Saturday, August 13

Books about the Death Penalty for Law Students

(Capital punishment has been one of the most controversial issues of the justice system throughout the world. Although most parts have done away with it, it is imperative for law students to have a comprehensive understanding of the matter.)

Getting a law degree may sound quite cool but in fact, a lot of effort goes into becoming a lawyer. There are several topics that one must cover in his/her education of law studies. Some of the areas of law and justice are less complicated than the others and such areas need a lot of research as well as insight into the matter. The periphery of the death penalty is one such. 

The justice system has evolved alongside human history and thus it is an anthropological and social milestone. The death penalty has been one of the most debated aspects of law in any country. You can read death penalty argumentative essay to find out more about the topic along with examples of death penalty argumentative essays. The only way of becoming a good lawyer is to have an open mind and an overall understanding of the justice system. It does not include only studying contemporary but also the history of law.

Books to Read about Death Penalty 

1. Capital Punishment in America: Race and the Death Penalty Over Time by Martin G. Urbina 

Every law university student in America must read this book about the evolution of the death penalty in the country in a different light. Urbina has a very serious take on capital punishment and ethnic and racial differences.

He examines the legal and the social aspect of it. The major concern of the book is to sketch out the difference in experiences between Latinos and African Americans. He goes beyond the traditional approaches of collecting and analyzing the data concerning death penalties. 

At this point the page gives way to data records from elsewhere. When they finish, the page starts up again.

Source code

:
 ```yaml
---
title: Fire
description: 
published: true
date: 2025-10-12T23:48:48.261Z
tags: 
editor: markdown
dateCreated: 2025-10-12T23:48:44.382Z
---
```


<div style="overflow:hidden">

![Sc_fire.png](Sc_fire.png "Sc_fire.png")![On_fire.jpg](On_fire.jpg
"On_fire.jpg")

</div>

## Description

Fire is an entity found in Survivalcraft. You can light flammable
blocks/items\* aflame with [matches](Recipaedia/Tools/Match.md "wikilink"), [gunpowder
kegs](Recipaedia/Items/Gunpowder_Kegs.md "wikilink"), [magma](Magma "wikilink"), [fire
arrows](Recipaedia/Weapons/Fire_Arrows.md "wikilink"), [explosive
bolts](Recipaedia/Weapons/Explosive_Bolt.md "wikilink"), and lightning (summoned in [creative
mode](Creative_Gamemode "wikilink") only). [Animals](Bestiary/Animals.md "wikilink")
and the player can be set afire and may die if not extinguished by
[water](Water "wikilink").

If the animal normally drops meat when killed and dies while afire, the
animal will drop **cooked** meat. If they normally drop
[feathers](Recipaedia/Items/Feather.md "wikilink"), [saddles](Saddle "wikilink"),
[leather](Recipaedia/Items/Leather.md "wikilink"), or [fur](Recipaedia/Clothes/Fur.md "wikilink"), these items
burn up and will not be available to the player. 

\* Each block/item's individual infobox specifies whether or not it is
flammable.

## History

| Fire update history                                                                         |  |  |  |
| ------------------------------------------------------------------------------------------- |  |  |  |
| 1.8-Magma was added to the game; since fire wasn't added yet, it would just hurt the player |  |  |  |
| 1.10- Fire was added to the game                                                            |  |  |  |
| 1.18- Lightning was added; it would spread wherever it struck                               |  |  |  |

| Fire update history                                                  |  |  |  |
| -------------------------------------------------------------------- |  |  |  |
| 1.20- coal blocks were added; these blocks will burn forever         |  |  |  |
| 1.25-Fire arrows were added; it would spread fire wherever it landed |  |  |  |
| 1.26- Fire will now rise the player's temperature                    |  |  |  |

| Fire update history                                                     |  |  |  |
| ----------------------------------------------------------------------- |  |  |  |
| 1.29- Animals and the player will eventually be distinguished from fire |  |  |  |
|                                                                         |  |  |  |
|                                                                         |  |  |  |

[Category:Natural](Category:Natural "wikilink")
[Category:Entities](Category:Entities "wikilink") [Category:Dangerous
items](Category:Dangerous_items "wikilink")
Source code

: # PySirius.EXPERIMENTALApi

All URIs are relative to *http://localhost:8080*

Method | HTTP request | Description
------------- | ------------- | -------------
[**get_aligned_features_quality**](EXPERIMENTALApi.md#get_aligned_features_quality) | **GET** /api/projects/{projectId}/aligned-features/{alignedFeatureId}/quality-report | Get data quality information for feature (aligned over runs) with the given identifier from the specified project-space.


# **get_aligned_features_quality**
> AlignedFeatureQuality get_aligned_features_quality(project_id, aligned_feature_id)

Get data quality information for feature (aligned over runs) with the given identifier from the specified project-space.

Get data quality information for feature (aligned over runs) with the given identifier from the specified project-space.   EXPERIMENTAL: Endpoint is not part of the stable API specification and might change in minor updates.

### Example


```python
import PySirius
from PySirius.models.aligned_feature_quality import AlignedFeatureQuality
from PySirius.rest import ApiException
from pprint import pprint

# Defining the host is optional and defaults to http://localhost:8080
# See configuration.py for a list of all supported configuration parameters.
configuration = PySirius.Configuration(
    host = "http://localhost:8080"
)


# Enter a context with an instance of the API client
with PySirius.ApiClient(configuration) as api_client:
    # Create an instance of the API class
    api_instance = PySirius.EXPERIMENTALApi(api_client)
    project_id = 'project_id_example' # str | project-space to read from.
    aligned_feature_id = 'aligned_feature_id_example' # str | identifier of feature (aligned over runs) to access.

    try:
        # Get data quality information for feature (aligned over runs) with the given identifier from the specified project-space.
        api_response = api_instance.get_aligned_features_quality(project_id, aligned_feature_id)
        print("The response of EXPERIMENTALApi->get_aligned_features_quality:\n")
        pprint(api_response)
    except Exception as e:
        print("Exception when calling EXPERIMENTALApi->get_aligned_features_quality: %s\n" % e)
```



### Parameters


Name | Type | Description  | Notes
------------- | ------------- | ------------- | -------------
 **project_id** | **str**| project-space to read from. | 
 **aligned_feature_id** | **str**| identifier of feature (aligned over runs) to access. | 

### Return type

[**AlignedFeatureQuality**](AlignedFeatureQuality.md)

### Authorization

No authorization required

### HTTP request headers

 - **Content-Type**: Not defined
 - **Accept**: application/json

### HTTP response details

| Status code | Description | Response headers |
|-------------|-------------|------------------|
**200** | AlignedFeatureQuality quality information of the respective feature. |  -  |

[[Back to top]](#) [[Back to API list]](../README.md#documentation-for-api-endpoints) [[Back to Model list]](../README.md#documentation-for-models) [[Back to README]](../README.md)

2. The Death of the American Death Penalty: States Still Leading the Way by Larry W. Koch, Colin Wark, John F. Galliher

After you have read an essay or two about capital punishment, it is time to move on to this book. This book is a guide to understanding the morphosis of the cultural and political challenges to the death penalty at the state level.

The authors talk about the abolition of the death penalty and several empirical factors such as the public sentiment, economic conditions, the mass media, the elites, and the population diversity and how all have been affected by the abolition. It is a very important book to understand the different angles of the penalty of death and its abolition.

3. In this Timeless Time: Living and Dying on Death Row in America by Bruce Jackson, Diane Christian

The authors explore capital punishment in states like Texas along with the arbitrary and convoluted judicial processes that are to be found in all Death Rows. They try to portray and capture the capriciousness of this ultimate punishment and document the experiences of the inmates between the sentencing and execution. It is a very different and honest take on the issue as it talks about the psychological effects on the prisoners. 

4. Killing McVeigh: The Death Penalty and the Myth of Closure by Jody Lynee Madeira 

The 1995 case of Timothy McVeigh and his execution by lethal injection got the entire country talking. If you are a law graduate or pursuing it, you must have heard or read of this incident. The whole country went into a rage and demanded capital punishment for McVeigh. The media and the family members of the victim wanted to have closure. While more than half the country sympathized with them, some were skeptical about the method. 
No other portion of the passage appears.